◆ Information:
<<<<
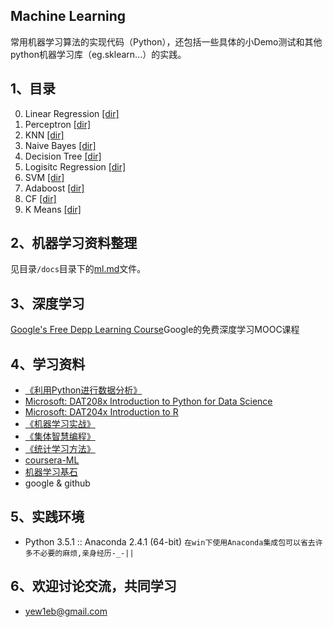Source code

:﻿## Machine Learning
常用机器学习算法的实现代码（Python），还包括一些具体的小Demo测试和其他python机器学习库（eg.sklearn...）的实践。

## 1、目录
0. Linear Regression [[dir]](https://github.com/yew1eb/machine-learning/tree/master/logistic-regression)
1. Perceptron [[dir]](https://github.com/yew1eb/machine-learning/tree/master/perceptron)
2. KNN [[dir]](https://github.com/yew1eb/machine-learning/tree/master/KNN)
3. Naive Bayes [[dir]](https://github.com/yew1eb/machine-learning/tree/master/Naive-bayes)
4. Decision Tree [[dir]](https://github.com/yew1eb/machine-learning/tree/master/decision-tree)
5. Logisitc Regression [[dir]](https://github.com/yew1eb/machine-learning/tree/master/logistic-regression)
6. SVM [[dir]](https://github.com/yew1eb/machine-learning/tree/master/SVM)
7. Adaboost [[dir]](https://github.com/yew1eb/machine-learning/tree/master/Adaboost)
8. CF [[dir]](https://github.com/yew1eb/machine-learning/tree/master/CF)
9. K Means [[dir]](https://github.com/yew1eb/machine-learning/tree/master/K-Means)

## 2、机器学习资料整理
见目录`/docs`目录下的[ml.md](https://github.com/yew1eb/machine-learning/blob/master/docs/ml.md)文件。

## 3、深度学习
[Google's Free Depp Learning Course](https://www.udacity.com/course/viewer#!/c-ud730)Google的免费深度学习MOOC课程

## 4、学习资料
* [《利用Python进行数据分析》](http://book.douban.com/subject/25779298/)
* [Microsoft: DAT208x Introduction to Python for Data Science](https://courses.edx.org/courses/course-v1:Microsoft+DAT208x+1T2016)
* [Microsoft: DAT204x Introduction to R](https://courses.edx.org/courses/course-v1:Microsoft+DAT204x+1T2016/)  
* [《机器学习实战》](http://book.douban.com/subject/24703171/)
* [《集体智慧编程》](http://book.douban.com/subject/3288908/)
* [《统计学习方法》](http://book.douban.com/subject/10590856/)
* [ coursera-ML](https://www.coursera.org/learn/machine-learning)
* [ 机器学习基石](https://www.coursera.org/course/ntumlone)
* google & github

## 5、实践环境
* Python 3.5.1 :: Anaconda 2.4.1 (64-bit) `在win下使用Anaconda集成包可以省去许多不必要的麻烦,亲身经历-_-||`   

## 6、欢迎讨论交流，共同学习
* yew1eb@gmail.com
>>>>
◆ Try it: Bring together every line in the entries that holds the string "logistic".

◆ Answer section:
0. Linear Regression [[dir]](https://github.com/yew1eb/machine-learning/tree/master/logistic-regression)
5. Logisitc Regression [[dir]](https://github.com/yew1eb/machine-learning/tree/master/logistic-regression)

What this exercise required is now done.